The consensus that the topography of the Cascade Range in Washington is 30 to 40 Ma is wrong.  Because flora in the 17 to 15 Ma Columbia River Basalt Group (CRBG) and overlying < 9 Ma Ringold Formation on the eastern side of the range do not record a rain shadow, no significant mountain range existed by then).   

The SSW striking Cascade Range anticlinorium (CRA) is clearly outlined on the east by easterly dipping CRBG.  On the mostly covered western limb, < 12 Ma formations define the SSW striking Puget synclinorium.  Thus, the CRA is < 12 Ma.

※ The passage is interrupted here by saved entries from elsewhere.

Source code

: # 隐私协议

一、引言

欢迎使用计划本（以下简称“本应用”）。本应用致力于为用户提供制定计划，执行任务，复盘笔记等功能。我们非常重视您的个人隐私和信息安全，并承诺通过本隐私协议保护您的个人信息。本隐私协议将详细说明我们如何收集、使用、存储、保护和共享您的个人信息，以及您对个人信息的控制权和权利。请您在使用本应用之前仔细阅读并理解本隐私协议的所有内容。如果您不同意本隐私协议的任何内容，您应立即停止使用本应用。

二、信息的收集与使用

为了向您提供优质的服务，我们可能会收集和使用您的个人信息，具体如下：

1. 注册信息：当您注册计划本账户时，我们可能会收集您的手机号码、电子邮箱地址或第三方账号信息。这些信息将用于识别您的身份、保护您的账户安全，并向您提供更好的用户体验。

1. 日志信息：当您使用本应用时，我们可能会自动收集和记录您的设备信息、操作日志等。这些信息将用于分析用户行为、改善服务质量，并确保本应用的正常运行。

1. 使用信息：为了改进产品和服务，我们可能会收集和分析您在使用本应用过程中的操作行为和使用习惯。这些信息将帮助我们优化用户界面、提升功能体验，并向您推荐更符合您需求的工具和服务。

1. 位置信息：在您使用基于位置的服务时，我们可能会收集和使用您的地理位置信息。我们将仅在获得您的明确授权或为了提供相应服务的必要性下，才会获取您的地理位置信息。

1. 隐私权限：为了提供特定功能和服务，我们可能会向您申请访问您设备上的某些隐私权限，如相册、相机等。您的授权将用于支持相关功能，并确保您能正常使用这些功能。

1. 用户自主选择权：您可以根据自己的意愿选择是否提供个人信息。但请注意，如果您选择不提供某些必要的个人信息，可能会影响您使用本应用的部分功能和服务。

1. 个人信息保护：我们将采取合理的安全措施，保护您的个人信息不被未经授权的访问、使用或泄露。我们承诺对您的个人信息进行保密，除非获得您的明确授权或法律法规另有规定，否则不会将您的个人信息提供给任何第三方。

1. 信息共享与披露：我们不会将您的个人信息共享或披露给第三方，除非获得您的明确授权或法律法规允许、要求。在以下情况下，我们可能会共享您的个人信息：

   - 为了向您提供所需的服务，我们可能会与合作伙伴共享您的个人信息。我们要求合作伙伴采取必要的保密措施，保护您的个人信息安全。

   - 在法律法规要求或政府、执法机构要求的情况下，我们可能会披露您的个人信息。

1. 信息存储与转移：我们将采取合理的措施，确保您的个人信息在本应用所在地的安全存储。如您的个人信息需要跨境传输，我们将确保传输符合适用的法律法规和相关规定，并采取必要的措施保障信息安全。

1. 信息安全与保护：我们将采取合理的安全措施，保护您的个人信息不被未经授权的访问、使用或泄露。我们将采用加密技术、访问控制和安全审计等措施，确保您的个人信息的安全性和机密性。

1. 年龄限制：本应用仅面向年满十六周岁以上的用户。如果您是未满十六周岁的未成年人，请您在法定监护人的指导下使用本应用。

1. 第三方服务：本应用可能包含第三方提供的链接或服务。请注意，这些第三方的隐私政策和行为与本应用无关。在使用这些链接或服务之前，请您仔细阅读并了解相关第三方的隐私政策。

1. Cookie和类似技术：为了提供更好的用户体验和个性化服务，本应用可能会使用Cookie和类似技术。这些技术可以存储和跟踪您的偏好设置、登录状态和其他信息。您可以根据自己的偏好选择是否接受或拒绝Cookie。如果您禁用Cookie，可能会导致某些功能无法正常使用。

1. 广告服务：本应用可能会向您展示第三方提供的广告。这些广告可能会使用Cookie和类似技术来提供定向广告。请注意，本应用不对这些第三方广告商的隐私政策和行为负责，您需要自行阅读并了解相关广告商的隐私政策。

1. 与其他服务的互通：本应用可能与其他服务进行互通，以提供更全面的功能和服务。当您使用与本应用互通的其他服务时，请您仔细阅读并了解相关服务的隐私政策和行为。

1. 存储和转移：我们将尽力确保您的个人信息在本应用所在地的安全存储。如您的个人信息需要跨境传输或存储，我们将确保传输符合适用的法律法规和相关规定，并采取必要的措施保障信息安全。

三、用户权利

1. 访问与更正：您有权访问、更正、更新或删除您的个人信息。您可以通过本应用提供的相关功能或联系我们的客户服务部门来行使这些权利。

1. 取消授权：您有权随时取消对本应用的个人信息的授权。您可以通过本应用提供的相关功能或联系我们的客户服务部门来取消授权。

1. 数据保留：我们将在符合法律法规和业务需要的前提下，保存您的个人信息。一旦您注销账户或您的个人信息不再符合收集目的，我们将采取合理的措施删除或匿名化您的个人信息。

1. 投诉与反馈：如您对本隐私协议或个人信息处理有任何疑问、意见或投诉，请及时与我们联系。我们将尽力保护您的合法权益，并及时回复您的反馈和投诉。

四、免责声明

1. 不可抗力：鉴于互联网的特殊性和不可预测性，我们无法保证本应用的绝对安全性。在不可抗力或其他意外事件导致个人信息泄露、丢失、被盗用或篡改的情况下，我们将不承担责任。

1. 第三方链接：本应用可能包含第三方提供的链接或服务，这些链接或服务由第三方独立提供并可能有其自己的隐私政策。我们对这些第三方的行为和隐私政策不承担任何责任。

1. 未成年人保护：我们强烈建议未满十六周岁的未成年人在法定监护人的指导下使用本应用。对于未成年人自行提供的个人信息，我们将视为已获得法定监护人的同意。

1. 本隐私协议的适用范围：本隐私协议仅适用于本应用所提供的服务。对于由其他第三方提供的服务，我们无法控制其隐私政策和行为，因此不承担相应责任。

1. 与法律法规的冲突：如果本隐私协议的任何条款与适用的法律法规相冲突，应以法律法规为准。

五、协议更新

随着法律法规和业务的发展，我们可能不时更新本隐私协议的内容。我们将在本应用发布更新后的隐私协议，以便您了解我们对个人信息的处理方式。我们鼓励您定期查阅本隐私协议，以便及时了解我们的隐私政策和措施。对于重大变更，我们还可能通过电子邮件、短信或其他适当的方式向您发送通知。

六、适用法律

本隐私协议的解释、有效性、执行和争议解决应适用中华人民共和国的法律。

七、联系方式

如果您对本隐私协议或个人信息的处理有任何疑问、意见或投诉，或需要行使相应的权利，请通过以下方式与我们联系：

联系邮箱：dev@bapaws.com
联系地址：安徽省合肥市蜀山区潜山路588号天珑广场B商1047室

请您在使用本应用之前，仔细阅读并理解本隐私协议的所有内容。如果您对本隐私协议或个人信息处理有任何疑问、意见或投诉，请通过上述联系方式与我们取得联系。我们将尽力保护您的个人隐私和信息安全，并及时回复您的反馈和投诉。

The 4 Ma Thorp Gravel and Simcoe Mountains basaltic rocks (SMB) on the eastern limb of the CRA dip 3⁰- 5⁰ E.  The SMB overlies a correlative of the < 9 Ma clastic Ringold Formation.  Because calcretes are ubiquitous atop the youngest member of the Ringold Formation in the Hanford area, the rain shadow and uplift of the range are < 4 Ma.  

 A trend surface on 205 peaks in the southern Cascades that are underlain by > 5 Ma rocks is antiformal, doubly plunging, SSW striking , and has a relief of 1.4 km.  The 1.3 Ma Tieton andesitic valley flows are incised into the eastern limb of the CRA. Thus, the CRA mostly formed between 4 and 1.3 Ma.  The more popular name of the CRA, the Cascade magmatic arc, obscures its identity and age.

Short Biography of Eric S. Cheney

Eric Cheney received his BS and PhD from Yale University.  He has been at the University of Washington since 1964 (the Middle Proterozoic); he semi-retired in 2005.  He was a visiting professor at Stanford University and two universities in South Africa. At UW his teaching and research included the geology and social relevance of mineral and fuel deposits and the geology of the Pacific Northwest.  
 In Washington, his geologic field mapping and that of his students has elucidated the geology ore deposits, the Skagit nuclear power plants in the 1970s, metamorphic core complexes, the stratigraphy and structure of pre-Jurassic North America, the Quesnel terrane, and inter-regional Cenozoic stratigraphy and structure.  The main tool in these and other contributions to the geology of southern Africa and Western Australia has been unconformity-bounded stratigraphic sequences. What has been lacking until now is any serious foray into Pleistocene geology.
 In 1987 he was cofounder and the first President of the Northwest Geological Society in its present reincarnation.  He has led many field trips and been a frequent speaker at NWGS. He is also a member of the Society of Economic Geologists, the Geological Society of America, the Society of Mining Engineers, and the American Exploration and Mining Association.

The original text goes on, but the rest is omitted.